Document images with source code
========================

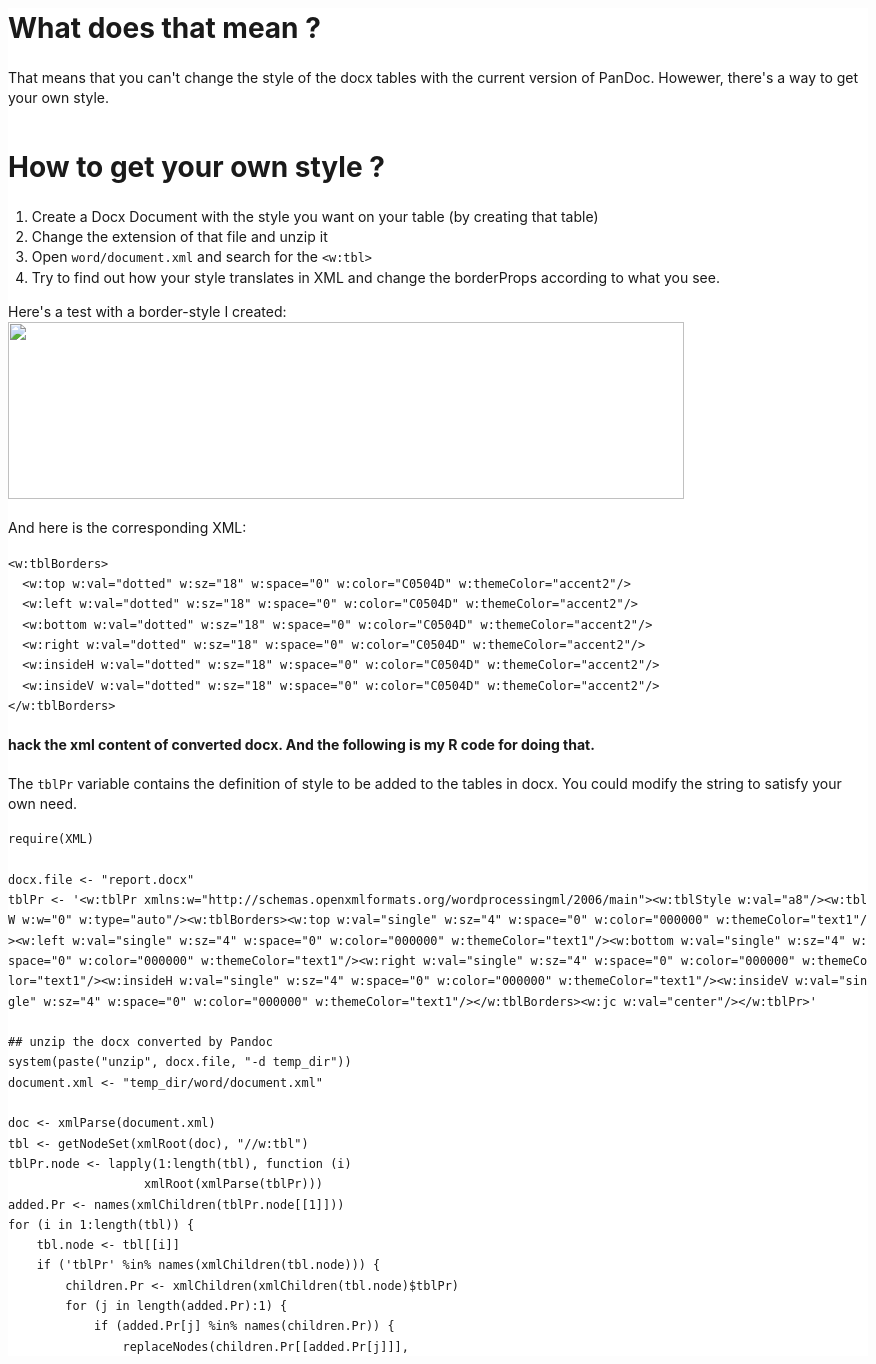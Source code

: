 # What does that mean ?

That means that you can't change the style of the docx tables with the current version of PanDoc. Howewer, there's a way to get your own style.

# How to get your own style ?

1.  Create a Docx Document with the style you want on your table (by creating that table)
2.  Change the extension of that file and unzip it
3.  Open `word/document.xml` and search for the `<w:tbl>`
4.  Try to find out how your style translates in XML and change the borderProps according to what you see.

Here's a test with a border-style I created: <img width="676" height="177" src="../_resources/dd456ea67fac42a7b1ac74be23c8122b.png"/>

And here is the corresponding XML:

```
<w:tblBorders>
  <w:top w:val="dotted" w:sz="18" w:space="0" w:color="C0504D" w:themeColor="accent2"/>
  <w:left w:val="dotted" w:sz="18" w:space="0" w:color="C0504D" w:themeColor="accent2"/>
  <w:bottom w:val="dotted" w:sz="18" w:space="0" w:color="C0504D" w:themeColor="accent2"/>
  <w:right w:val="dotted" w:sz="18" w:space="0" w:color="C0504D" w:themeColor="accent2"/>
  <w:insideH w:val="dotted" w:sz="18" w:space="0" w:color="C0504D" w:themeColor="accent2"/>
  <w:insideV w:val="dotted" w:sz="18" w:space="0" w:color="C0504D" w:themeColor="accent2"/>
</w:tblBorders>

```

####  hack the xml content of converted docx. And the following is my R code for doing that.

The `tblPr` variable contains the definition of style to be added to the tables in docx. You could modify the string to satisfy your own need.

```
require(XML)

docx.file <- "report.docx"
tblPr <- '<w:tblPr xmlns:w="http://schemas.openxmlformats.org/wordprocessingml/2006/main"><w:tblStyle w:val="a8"/><w:tblW w:w="0" w:type="auto"/><w:tblBorders><w:top w:val="single" w:sz="4" w:space="0" w:color="000000" w:themeColor="text1"/><w:left w:val="single" w:sz="4" w:space="0" w:color="000000" w:themeColor="text1"/><w:bottom w:val="single" w:sz="4" w:space="0" w:color="000000" w:themeColor="text1"/><w:right w:val="single" w:sz="4" w:space="0" w:color="000000" w:themeColor="text1"/><w:insideH w:val="single" w:sz="4" w:space="0" w:color="000000" w:themeColor="text1"/><w:insideV w:val="single" w:sz="4" w:space="0" w:color="000000" w:themeColor="text1"/></w:tblBorders><w:jc w:val="center"/></w:tblPr>'

## unzip the docx converted by Pandoc
system(paste("unzip", docx.file, "-d temp_dir"))
document.xml <- "temp_dir/word/document.xml"

doc <- xmlParse(document.xml)
tbl <- getNodeSet(xmlRoot(doc), "//w:tbl")
tblPr.node <- lapply(1:length(tbl), function (i)
                   xmlRoot(xmlParse(tblPr)))
added.Pr <- names(xmlChildren(tblPr.node[[1]]))
for (i in 1:length(tbl)) {
    tbl.node <- tbl[[i]]
    if ('tblPr' %in% names(xmlChildren(tbl.node))) {
        children.Pr <- xmlChildren(xmlChildren(tbl.node)$tblPr)
        for (j in length(added.Pr):1) {
            if (added.Pr[j] %in% names(children.Pr)) {
                replaceNodes(children.Pr[[added.Pr[j]]],
```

========================

What is being asked
Leaving the pictures out, write out every entry exactly.

Written answer
Source code

: # What does that mean ?

That means that you can't change the style of the docx tables with the current version of PanDoc. Howewer, there's a way to get your own style.

# How to get your own style ?

1.  Create a Docx Document with the style you want on your table (by creating that table)
2.  Change the extension of that file and unzip it
3.  Open `word/document.xml` and search for the `<w:tbl>`
4.  Try to find out how your style translates in XML and change the borderProps according to what you see.

Here's a test with a border-style I created: <img width="676" height="177" src="../_resources/dd456ea67fac42a7b1ac74be23c8122b.png"/>

And here is the corresponding XML:

```
<w:tblBorders>
  <w:top w:val="dotted" w:sz="18" w:space="0" w:color="C0504D" w:themeColor="accent2"/>
  <w:left w:val="dotted" w:sz="18" w:space="0" w:color="C0504D" w:themeColor="accent2"/>
  <w:bottom w:val="dotted" w:sz="18" w:space="0" w:color="C0504D" w:themeColor="accent2"/>
  <w:right w:val="dotted" w:sz="18" w:space="0" w:color="C0504D" w:themeColor="accent2"/>
  <w:insideH w:val="dotted" w:sz="18" w:space="0" w:color="C0504D" w:themeColor="accent2"/>
  <w:insideV w:val="dotted" w:sz="18" w:space="0" w:color="C0504D" w:themeColor="accent2"/>
</w:tblBorders>

```

####  hack the xml content of converted docx. And the following is my R code for doing that.

The `tblPr` variable contains the definition of style to be added to the tables in docx. You could modify the string to satisfy your own need.

```
require(XML)

docx.file <- "report.docx"
tblPr <- '<w:tblPr xmlns:w="http://schemas.openxmlformats.org/wordprocessingml/2006/main"><w:tblStyle w:val="a8"/><w:tblW w:w="0" w:type="auto"/><w:tblBorders><w:top w:val="single" w:sz="4" w:space="0" w:color="000000" w:themeColor="text1"/><w:left w:val="single" w:sz="4" w:space="0" w:color="000000" w:themeColor="text1"/><w:bottom w:val="single" w:sz="4" w:space="0" w:color="000000" w:themeColor="text1"/><w:right w:val="single" w:sz="4" w:space="0" w:color="000000" w:themeColor="text1"/><w:insideH w:val="single" w:sz="4" w:space="0" w:color="000000" w:themeColor="text1"/><w:insideV w:val="single" w:sz="4" w:space="0" w:color="000000" w:themeColor="text1"/></w:tblBorders><w:jc w:val="center"/></w:tblPr>'

## unzip the docx converted by Pandoc
system(paste("unzip", docx.file, "-d temp_dir"))
document.xml <- "temp_dir/word/document.xml"

doc <- xmlParse(document.xml)
tbl <- getNodeSet(xmlRoot(doc), "//w:tbl")
tblPr.node <- lapply(1:length(tbl), function (i)
                   xmlRoot(xmlParse(tblPr)))
added.Pr <- names(xmlChildren(tblPr.node[[1]]))
for (i in 1:length(tbl)) {
    tbl.node <- tbl[[i]]
    if ('tblPr' %in% names(xmlChildren(tbl.node))) {
        children.Pr <- xmlChildren(xmlChildren(tbl.node)$tblPr)
        for (j in length(added.Pr):1) {
            if (added.Pr[j] %in% names(children.Pr)) {
                replaceNodes(children.Pr[[added.Pr[j]]],
```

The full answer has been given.